Bernard Collaery has lamented "the now fragile state of our democracy" and vowed to "fight on for justice" as a pre-trial hearing takes place behind closed doors.
The Canberra barrister has pleaded not guilty to charges that he breached national security laws by communicating Australian Secret Intelligence Service information and conspiring with his former client, the ex-spy known as Witness K, to do so.
The charges concern the exposure of an Australian spying operation, in which East Timor's cabinet rooms were bugged as the tiny island nation negotiated with Australia over oil and gas reserves.
Witness K has also been charged and is being dealt with in separate proceedings.
Mr Collaery, a former ACT attorney-general, will eventually stand trial at a date that is yet to be fixed.

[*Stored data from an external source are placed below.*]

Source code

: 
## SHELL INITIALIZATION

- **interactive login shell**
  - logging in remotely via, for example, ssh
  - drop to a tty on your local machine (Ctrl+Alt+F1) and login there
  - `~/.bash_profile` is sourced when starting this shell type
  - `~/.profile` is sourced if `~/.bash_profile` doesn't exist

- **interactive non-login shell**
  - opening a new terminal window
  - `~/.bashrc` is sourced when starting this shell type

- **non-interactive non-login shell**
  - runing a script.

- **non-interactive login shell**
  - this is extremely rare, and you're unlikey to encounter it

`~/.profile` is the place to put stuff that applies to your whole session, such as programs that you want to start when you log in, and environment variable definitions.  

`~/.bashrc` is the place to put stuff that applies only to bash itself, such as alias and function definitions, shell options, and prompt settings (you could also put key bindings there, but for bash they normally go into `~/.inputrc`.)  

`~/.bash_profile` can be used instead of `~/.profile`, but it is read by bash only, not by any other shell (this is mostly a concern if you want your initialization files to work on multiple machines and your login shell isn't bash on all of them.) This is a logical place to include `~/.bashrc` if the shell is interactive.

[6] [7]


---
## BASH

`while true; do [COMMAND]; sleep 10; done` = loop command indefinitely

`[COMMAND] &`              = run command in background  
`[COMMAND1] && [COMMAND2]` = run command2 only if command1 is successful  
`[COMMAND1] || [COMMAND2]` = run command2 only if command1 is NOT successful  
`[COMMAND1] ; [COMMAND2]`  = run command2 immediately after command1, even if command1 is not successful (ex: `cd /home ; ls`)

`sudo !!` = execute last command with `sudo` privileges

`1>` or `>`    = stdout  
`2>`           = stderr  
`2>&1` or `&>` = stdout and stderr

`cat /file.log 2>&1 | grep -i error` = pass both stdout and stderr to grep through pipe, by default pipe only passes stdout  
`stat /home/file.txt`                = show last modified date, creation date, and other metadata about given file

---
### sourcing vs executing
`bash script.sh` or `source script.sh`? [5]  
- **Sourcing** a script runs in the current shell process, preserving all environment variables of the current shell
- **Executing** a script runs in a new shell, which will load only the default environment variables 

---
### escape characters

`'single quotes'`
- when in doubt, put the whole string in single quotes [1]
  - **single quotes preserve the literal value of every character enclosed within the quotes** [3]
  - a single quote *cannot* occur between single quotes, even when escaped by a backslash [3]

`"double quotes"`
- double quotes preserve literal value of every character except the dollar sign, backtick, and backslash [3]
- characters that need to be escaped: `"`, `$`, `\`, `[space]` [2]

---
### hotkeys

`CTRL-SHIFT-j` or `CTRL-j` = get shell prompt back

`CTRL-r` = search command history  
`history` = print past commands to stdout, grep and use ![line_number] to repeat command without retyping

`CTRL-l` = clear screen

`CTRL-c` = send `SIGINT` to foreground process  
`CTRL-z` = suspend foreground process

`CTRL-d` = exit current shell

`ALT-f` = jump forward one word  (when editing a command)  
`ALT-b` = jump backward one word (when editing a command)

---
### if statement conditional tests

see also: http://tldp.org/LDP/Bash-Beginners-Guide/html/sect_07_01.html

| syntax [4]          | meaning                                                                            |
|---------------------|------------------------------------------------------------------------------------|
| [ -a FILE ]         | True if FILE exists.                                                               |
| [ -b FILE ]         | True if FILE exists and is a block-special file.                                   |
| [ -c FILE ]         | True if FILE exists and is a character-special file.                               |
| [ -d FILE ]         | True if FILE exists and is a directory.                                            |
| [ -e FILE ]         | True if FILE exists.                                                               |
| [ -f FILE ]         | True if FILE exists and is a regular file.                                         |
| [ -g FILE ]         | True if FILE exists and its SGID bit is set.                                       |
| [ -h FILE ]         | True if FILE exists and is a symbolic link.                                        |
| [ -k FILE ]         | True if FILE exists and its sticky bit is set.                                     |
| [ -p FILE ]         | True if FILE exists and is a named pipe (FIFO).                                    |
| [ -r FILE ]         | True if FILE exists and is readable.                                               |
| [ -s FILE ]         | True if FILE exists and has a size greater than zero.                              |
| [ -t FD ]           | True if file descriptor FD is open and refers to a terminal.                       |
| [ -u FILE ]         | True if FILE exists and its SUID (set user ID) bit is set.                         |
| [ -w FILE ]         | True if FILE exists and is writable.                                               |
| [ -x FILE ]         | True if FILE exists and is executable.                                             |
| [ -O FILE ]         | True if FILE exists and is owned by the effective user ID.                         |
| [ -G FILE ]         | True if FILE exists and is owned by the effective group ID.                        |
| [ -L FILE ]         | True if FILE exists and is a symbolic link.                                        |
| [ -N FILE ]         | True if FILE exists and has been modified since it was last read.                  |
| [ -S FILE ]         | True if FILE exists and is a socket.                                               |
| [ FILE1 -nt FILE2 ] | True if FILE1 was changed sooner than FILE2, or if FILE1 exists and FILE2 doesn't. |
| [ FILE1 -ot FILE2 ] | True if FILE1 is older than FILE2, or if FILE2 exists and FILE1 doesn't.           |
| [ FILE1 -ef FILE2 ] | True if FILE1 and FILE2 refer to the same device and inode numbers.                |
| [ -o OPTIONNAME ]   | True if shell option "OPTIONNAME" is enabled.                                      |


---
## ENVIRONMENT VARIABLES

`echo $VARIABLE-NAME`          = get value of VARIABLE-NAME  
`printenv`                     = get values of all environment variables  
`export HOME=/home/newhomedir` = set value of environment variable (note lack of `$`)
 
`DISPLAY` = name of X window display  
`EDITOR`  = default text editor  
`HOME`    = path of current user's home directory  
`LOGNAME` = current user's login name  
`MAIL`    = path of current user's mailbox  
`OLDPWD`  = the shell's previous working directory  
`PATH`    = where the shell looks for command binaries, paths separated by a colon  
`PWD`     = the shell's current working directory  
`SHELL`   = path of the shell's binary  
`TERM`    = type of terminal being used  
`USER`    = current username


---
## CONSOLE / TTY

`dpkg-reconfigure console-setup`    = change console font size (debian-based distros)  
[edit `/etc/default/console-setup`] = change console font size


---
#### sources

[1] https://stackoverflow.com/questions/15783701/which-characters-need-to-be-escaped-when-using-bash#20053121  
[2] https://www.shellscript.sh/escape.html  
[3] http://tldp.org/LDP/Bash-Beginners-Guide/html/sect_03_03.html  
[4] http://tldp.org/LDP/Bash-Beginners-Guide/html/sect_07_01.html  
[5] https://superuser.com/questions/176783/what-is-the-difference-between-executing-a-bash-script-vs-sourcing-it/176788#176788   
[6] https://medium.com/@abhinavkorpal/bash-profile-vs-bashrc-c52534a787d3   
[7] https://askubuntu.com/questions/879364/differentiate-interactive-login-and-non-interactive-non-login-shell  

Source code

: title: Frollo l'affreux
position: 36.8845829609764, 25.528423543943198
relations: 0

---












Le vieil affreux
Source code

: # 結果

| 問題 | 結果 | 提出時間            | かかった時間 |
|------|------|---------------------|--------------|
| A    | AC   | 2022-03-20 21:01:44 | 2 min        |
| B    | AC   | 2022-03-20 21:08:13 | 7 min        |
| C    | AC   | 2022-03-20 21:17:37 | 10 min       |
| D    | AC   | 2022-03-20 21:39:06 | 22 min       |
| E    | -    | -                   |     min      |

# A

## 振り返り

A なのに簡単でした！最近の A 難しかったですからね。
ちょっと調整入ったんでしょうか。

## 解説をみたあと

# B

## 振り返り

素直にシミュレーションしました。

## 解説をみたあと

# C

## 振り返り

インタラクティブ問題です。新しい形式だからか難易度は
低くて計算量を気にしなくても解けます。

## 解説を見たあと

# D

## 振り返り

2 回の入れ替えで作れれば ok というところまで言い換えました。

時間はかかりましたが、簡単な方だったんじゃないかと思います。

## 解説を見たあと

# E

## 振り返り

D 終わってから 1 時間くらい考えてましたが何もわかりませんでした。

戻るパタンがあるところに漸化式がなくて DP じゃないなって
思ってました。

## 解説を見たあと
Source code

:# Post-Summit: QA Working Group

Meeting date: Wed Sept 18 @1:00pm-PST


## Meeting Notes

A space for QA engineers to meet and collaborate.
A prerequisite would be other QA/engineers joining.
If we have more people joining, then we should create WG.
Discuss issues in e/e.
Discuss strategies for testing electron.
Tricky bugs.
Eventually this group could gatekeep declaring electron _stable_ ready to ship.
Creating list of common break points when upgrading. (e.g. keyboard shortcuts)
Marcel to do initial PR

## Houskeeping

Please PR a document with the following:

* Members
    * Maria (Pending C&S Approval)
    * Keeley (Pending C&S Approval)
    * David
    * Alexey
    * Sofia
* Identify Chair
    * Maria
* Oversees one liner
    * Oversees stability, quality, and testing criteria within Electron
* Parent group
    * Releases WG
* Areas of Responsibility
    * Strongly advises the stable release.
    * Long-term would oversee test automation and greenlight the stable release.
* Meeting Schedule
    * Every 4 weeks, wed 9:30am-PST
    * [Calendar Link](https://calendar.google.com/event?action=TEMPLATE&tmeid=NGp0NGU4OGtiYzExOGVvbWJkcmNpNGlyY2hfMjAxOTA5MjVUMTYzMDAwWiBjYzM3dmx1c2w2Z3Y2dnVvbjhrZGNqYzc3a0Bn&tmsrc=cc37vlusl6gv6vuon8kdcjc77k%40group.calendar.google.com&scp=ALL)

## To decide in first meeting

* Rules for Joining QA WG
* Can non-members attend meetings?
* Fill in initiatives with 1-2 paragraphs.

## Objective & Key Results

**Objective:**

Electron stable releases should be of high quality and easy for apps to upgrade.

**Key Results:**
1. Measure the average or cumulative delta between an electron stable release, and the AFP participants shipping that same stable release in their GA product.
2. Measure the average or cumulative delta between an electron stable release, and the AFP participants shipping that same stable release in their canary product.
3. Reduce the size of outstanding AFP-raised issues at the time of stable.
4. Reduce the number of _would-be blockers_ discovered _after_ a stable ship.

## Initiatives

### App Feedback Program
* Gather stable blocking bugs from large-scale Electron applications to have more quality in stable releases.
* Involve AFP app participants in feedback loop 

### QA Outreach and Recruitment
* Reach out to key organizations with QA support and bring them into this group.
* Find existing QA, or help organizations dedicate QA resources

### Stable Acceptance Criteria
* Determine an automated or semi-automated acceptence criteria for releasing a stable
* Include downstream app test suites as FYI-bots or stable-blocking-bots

On Monday, a pre-trial hearing listed for seven days began in the ACT Supreme Court. The hearing will largely deal with the issue of how much of Mr Collaery's trial will be conducted in open court, given it will cover national security issues.
Justice David Mossop made an order to close the court almost immediately on Monday, permitting a limited number of people to remain. They included Mr Collaery, the Commonwealth Director of Public Prosecutions, Commonwealth Attorney-General, legal representatives for those parties, court staff and witnesses deemed necessary to resolve the issues at hand.
Justice Mossop stressed that this was not the final hearing of the charges against Mr Collaery, and that national security laws meant the court had no discretion in deciding who could attend these pre-trial proceedings.
Mr Coallery, in a statement handed to reporters as the court was closed, said these were "sad times".
"I have spent a great part of my life in the law serving our legal system," he said.
"The law has been my life. I'm now an accused in a court I have long regarded as my second home.
"I am unable to say much and you are unable to report much. This is the state of our now fragile democracy."
Mr Collaery went on to express his hope that his case would one day be examined in a royal commission.
"I want to say this today to those people within the system who I know objected to what was going on: I salute you for standing up to be counted. You are not alone," he said.
"I hope that there will be a royal commission in my lifetime and you will be recognised for being true in your service to our country."
Mr Collaery also said he was grateful to his legal team and his supporters.
Protesters have regularly turned up at the ACT courts before Mr Collaery's appearances to demand that his prosecution be dropped.
Dozens did so again on Monday and cheered Mr Collaery as he arrived.
"These are sad times for more than myself and I'll fight on for justice," Mr Collaery's statement concluded.